(Document images with source code)
[Start of section]
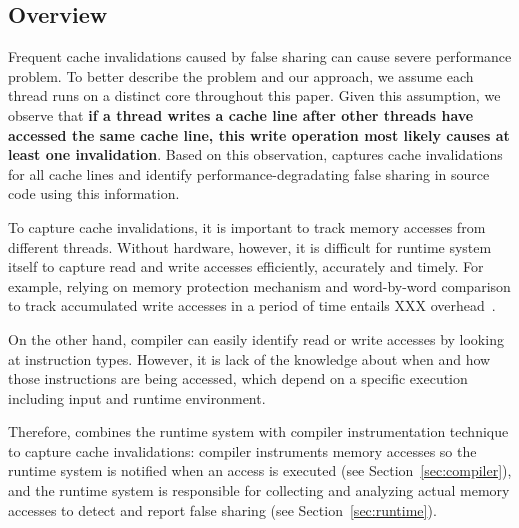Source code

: \subsection{Overview}
\label{sec:overview}
Frequent cache invalidations caused by false sharing can cause severe performance problem.
To better describe the problem and our approach, we assume each thread runs on a distinct core throughout this
paper. Given this assumption, we observe that 
\textbf{if a thread writes a cache line after other threads have 
accessed the same cache line, this write operation most likely causes at least
one invalidation}. 
Based on this observation, \Defaults{} captures cache invalidations for all cache lines and 
identify performance-degradating false sharing in source code using this information.
 
To capture cache invalidations, it is important to track memory accesses from different 
threads. 
Without hardware, however, it is difficult for runtime system itself to capture read and write accesses efficiently, 
accurately and timely. 
For example, \Sheriff{} relying on memory protection mechanism and word-by-word
comparison to track accumulated write accesses in a period of time 
entails XXX overhead~\cite{sheriff}. 


On the other hand, compiler can easily identify  
read or write accesses by looking at instruction types. However,
it is lack of the knowledge about when and how those instructions are being accessed, 
which depend on a specific execution including input and runtime environment. 

Therefore,  combines the runtime system with compiler instrumentation technique to capture 
cache invalidations: compiler instruments memory accesses so the runtime
system is notified when an access is executed (see Section~\ref{sec:compiler}),
and the runtime system is responsible for collecting and analyzing actual memory accesses 
to detect and report false sharing (see Section~\ref{sec:runtime}).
[End of section]
● Exercise brief
Across all the records above, find each line with "problem" in it and copy it.

● Final answer
Frequent cache invalidations caused by false sharing can cause severe performance problem.
To better describe the problem and our approach, we assume each thread runs on a distinct core throughout this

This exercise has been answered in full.